Last week we poked around a public Westwood One podcast survey, and reported our impressions. Today, Westwood One releases the results, in both an executive summary format, and a detailed Powerpoint PDF. One of the most interesting aspects of the PDF is that it relates dozens of verbatim answers to a question about podcast revenue growth.

The survey was conducted by MARU/Matchbox, and was completed by 95 advertisers and agency executives in the first week of February.

The executive summary, posted by Pierre Bouvard, itemizes key points:

  • Podcast measurement and attribution rate poorly according to brands and agencies. Still, there is hope on the horizon. Two out of five say things are getting better.
  • Better measurement, attribution, bigger shows, and bigger brands are what’s needed for podcasting to crack $2 billion in ad spend.
  • A monthly reach of 44%, up from 32% in 2019, is seen as a tipping point to a step up in spend.
  • The consensus on a good podcast test buy is 105 ads in 5 podcasts over 7 weeks. A test buy of one ad a month is marketing malpractice.
  • Attribution services rate well and should expect greater usage. Newly launched measurement solutions need time to be understood and tested.

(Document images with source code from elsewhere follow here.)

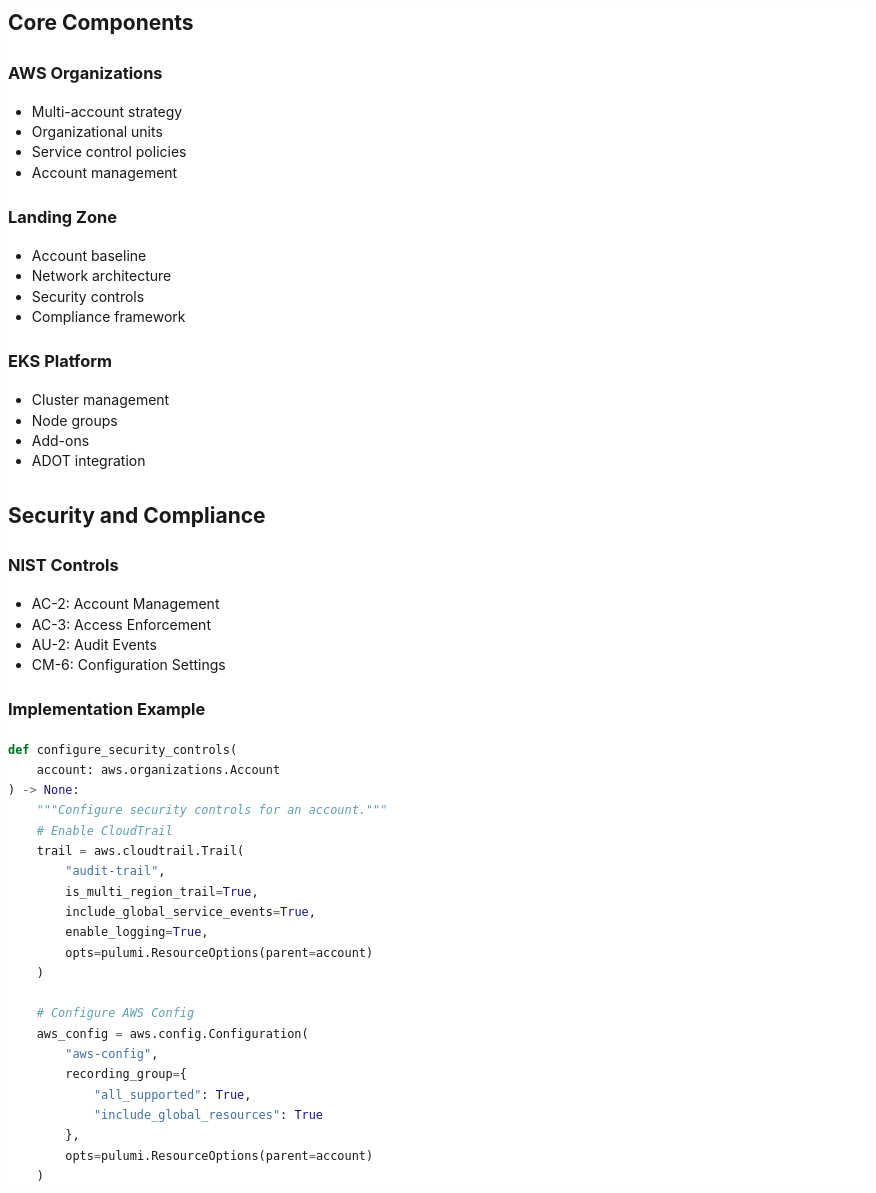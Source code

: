 ## Core Components

### AWS Organizations

- Multi-account strategy
- Organizational units
- Service control policies
- Account management

### Landing Zone

- Account baseline
- Network architecture
- Security controls
- Compliance framework

### EKS Platform

- Cluster management
- Node groups
- Add-ons
- ADOT integration

## Security and Compliance

### NIST Controls

- AC-2: Account Management
- AC-3: Access Enforcement
- AU-2: Audit Events
- CM-6: Configuration Settings

### Implementation Example

```python
def configure_security_controls(
    account: aws.organizations.Account
) -> None:
    """Configure security controls for an account."""
    # Enable CloudTrail
    trail = aws.cloudtrail.Trail(
        "audit-trail",
        is_multi_region_trail=True,
        include_global_service_events=True,
        enable_logging=True,
        opts=pulumi.ResourceOptions(parent=account)
    )

    # Configure AWS Config
    aws_config = aws.config.Configuration(
        "aws-config",
        recording_group={
            "all_supported": True,
            "include_global_resources": True
        },
        opts=pulumi.ResourceOptions(parent=account)
    )
```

The survey drilled into respondent sentiment toward, and opinion of, ad-technology products which are moving into podcasting as they have more thoroughly into streaming audio. In particular, attribution (verifying ad effectiveness via confirming some kind of listener action resulting from the campaign) is a focus. One question linked attribution with audience measurement generally. Asking for an assessment, the survey reports only 17% of respondents saying that measurement/attribution is Good or Excellent. But 43% think it’s getting better.

On the ad delivery front, 95% were familiar with dynamic ad insertion (a counterpoint to live host reads) and 64% are using it.

The survey is extensively quote on the question of what would drive $2-billion annual podcast revenue, keying off the IAB’s prediction that 2021 will be podcasting’s first $1-billion year. Measurement seemed to be top of mind for many respondents who predicted that advancements in audience analytics would be the key. Respondents called for “standardized” and “uniform” measurement over and over. “More content” also appears a few times in the quote roundup.

And perhaps the most incontrovertible answer of all: “Time.”